Single by TVXQ

from the album New Chapter No. 1: The Chance of Love
- Language: Korean (original)
- Released: March 28, 2018
- Recorded: 2018
- Genre: Dance-pop; swing;
- Length: 3:27
- Label: SM; iRiver; Avex Trax;
- Composers: Jihad Rahmouni; Lorenzo Fragola; Haris Alagic; Yoo Young-jin;
- Lyricist: Yoo Young-jin
- Producers: Jihad Rahmouni; Haris Alagic; Yoo Young-jin;

TVXQ singles chronology
| "Reboot" (2017) | "The Chance of Love" (2018) | "Road" (2018) |

Music video
- "The Chance of Love" on YouTube

= The Chance of Love =

2018 TVXQ song

"The Chance of Love" (Japanese: 運命, Unmei, lit. 'Fate') is a song recorded by South Korean duo TVXQ. It was released through SM Entertainment on March 28, 2018, as the lead single from their eighth studio album New Chapter No. 1: The Chance of Love (2018). It was the duo's first Korean single after serving two years in the Republic of Korea Armed Forces from 2015 to 2017.

Written and produced by their longtime collaborator Yoo Young-jin, "The Chance of Love" is an electro swing pop song with R&B elements, similar to TVXQ's previous single "Something" (2014). The lyrics focus on the feelings of love at first sight and destiny. The accompanying music video was released on the day of the album's release.

"The Chance of Love" was re-recorded to Japanese and released as a track on the duo's ninth Japanese album Tomorrow (2018).
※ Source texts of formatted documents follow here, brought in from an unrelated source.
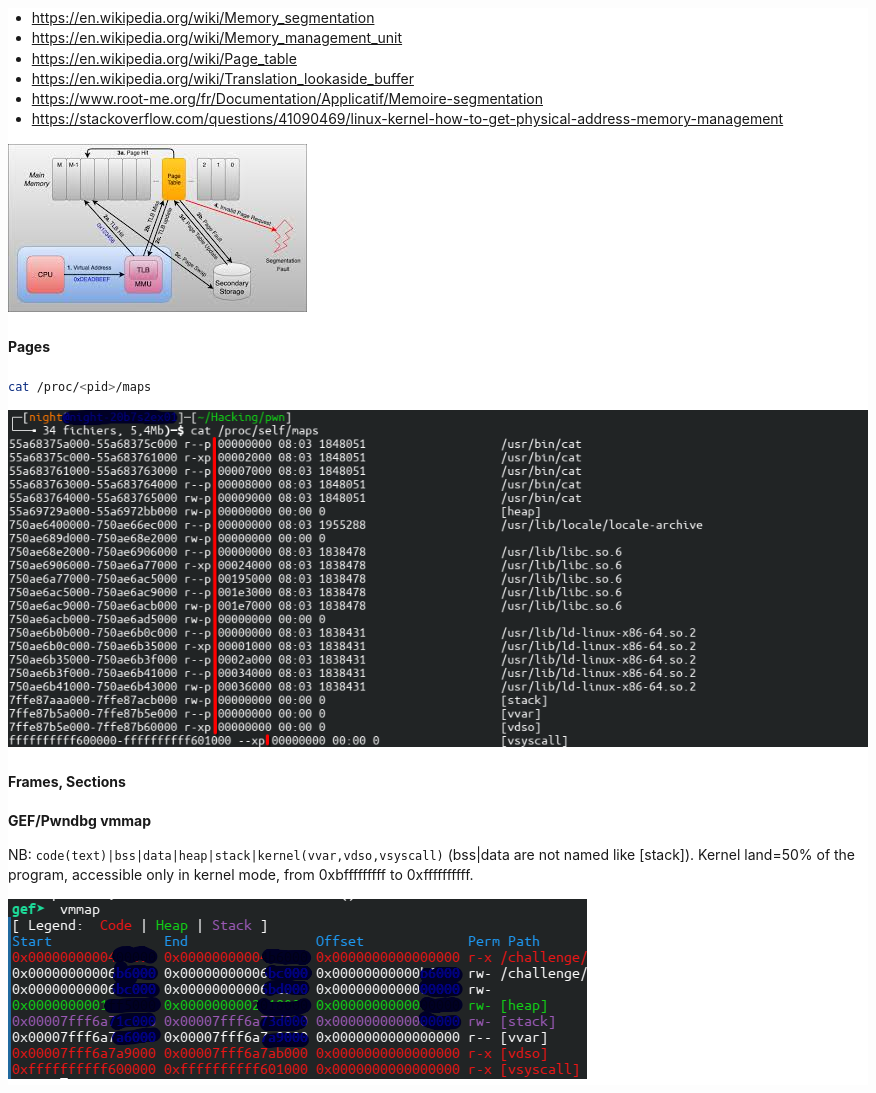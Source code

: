 - https://en.wikipedia.org/wiki/Memory_segmentation
- https://en.wikipedia.org/wiki/Memory_management_unit
- https://en.wikipedia.org/wiki/Page_table
- https://en.wikipedia.org/wiki/Translation_lookaside_buffer
- https://www.root-me.org/fr/Documentation/Applicatif/Memoire-segmentation
- https://stackoverflow.com/questions/41090469/linux-kernel-how-to-get-physical-address-memory-management

![](./images/virtual_memory.jpg)

#### Pages

```bash
cat /proc/<pid>/maps
```

![](./images/pages.png)

#### Frames, Sections

**GEF/Pwndbg vmmap**

NB: `code(text)|bss|data|heap|stack|kernel(vvar,vdso,vsyscall)` (bss|data are not named like [stack]). Kernel land=50% of the program, accessible only in kernel mode, from 0xbfffffffff to 0xffffffffff.

![](./images/vmmap.png)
==Background and release==
On August 21, 2017, three days after Max Changmin's discharge from the Korean army, TVXQ held a press conference announcing their official comeback. They stated that they had already started working on new material for an upcoming album, which they recorded during breaks from their military services. New Chapter No. 1: The Chance of Love, the first of a duology, was announced on March 16, 2018. The first two music video teasers for "The Chance of Love," featuring U-Know Yunho and Changmin separately, were released on March 23. The music video teaser was released on March 24, confirming the song to be the album's lead single. It was formally released on March 28, 2018, alongside the album.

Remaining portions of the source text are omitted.